Culture: These economic/religious differences of opinion caused “much trial” in the church (v. 23). Some church-men responded by leaving, not only the church, but the community. Modern readers would probably not understand how drastic an action it was to physically leave the community. One’s kin and the kin group, usually located in a particular neighborhood, was a first line of defense against the world. Systems of obligations among kin assured being cared for in the group, while another kin group would feel no similar obligation. Thus, someone who left a town not only departed into an unfamiliar environment, but was also leaving a protective safety net and undertaking the enormous personal and social burden of finding a place, as an “outsider,” in a “foreign” community. Such a relocation was typically undertaken when there was already some connection in the new community, such as a wife’s or sister’s family.
The record specifies that a large group of “names were blotted out” while a smaller group “withdrew themselves from among them”—in other words, were not only excommunicated but who also physically moved to some other town or village, logically one where they had some kind of connection. That connection might have been kin or possibly trading associates. In any case, those who moved out certainly did not leave for another community dominated by the Nephite religion/culture. They would go to a locale whose culture better matched their new philosophy and lifestyle—the order of the Nehors, as it came to be known.

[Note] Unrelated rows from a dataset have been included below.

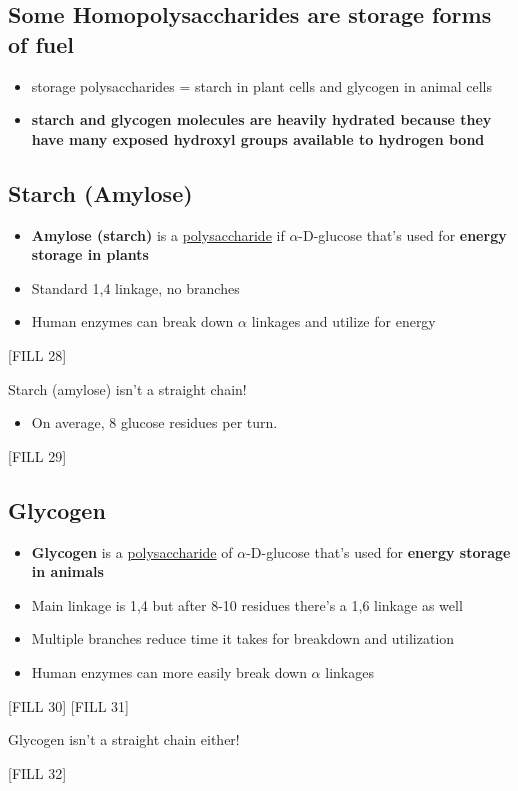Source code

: \documentclass[10pt]{article}
\begin{document}
\subsection*{Some Homopolysaccharides are storage forms of fuel}
\begin{itemize}
    \item storage polysaccharides = starch in plant cells and glycogen in animal cells
    \item \textbf{starch and glycogen molecules are heavily hydrated because they have many exposed hydroxyl groups available to hydrogen bond}
\end{itemize}

\subsection*{Starch (Amylose)}
\begin{itemize}
    \item \textbf{Amylose (starch)} is a \underline{polysaccharide} if $\alpha$-D-glucose that's used for \textbf{energy storage in plants}
    \item Standard 1,4 linkage, no branches
    \item Human enzymes can break down $\alpha$ linkages and utilize for energy
\end{itemize}
\begin{center}
    [FILL 28]
\end{center}
Starch (amylose) isn't a straight chain!
\begin{itemize}
    \item On average, 8 glucose residues per turn.
\end{itemize}
\begin{center}
    [FILL 29]
\end{center}

\subsection*{Glycogen}
\begin{itemize}
    \item \textbf{Glycogen} is a \underline{polysaccharide} of $\alpha$-D-glucose that's used for \textbf{energy storage in animals}
    \item Main linkage is 1,4 but after 8-10 residues there's a 1,6 linkage as well
    \item Multiple branches reduce time it takes for breakdown and utilization
    \item Human enzymes can more easily break down $\alpha$ linkages
\end{itemize}
\begin{center}
    [FILL 30]
    [FILL 31]
\end{center}
Glycogen isn't a straight chain either!
\begin{center}
    [FILL 32]
\end{center}
\end{document}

Variant: There is no variant in the manuscript or printed tradition, but Royal Skousen nevertheless suggests a textual change. The current text reads “that they were remembered no more among the people of God.” Skousen proposes:
The original text here in Alma 1:24 [should] read “they were numbered no more among the people of God.” Usage elsewhere in the text consistently states that when people’s names are blotted out, the people are no longer numbered as members of the church.… In support of this conjectural emendation, we have the accidental change of numbered to remembered in 1 Nephi 15:16 (which therefore shows that the verb number can be visually misread as the verb remember). It is much more reasonable that the people were no longer numbered than no longer remembered.
While the social intent of not being numbered and not being remembered are probably more similar than Skousen suggests, the stronger evidence for “numbered” carries weight. Without an extant original, Skousen’s suggestion that this is a transcription error like that of 1 Nephi 15:16 seems reasonable.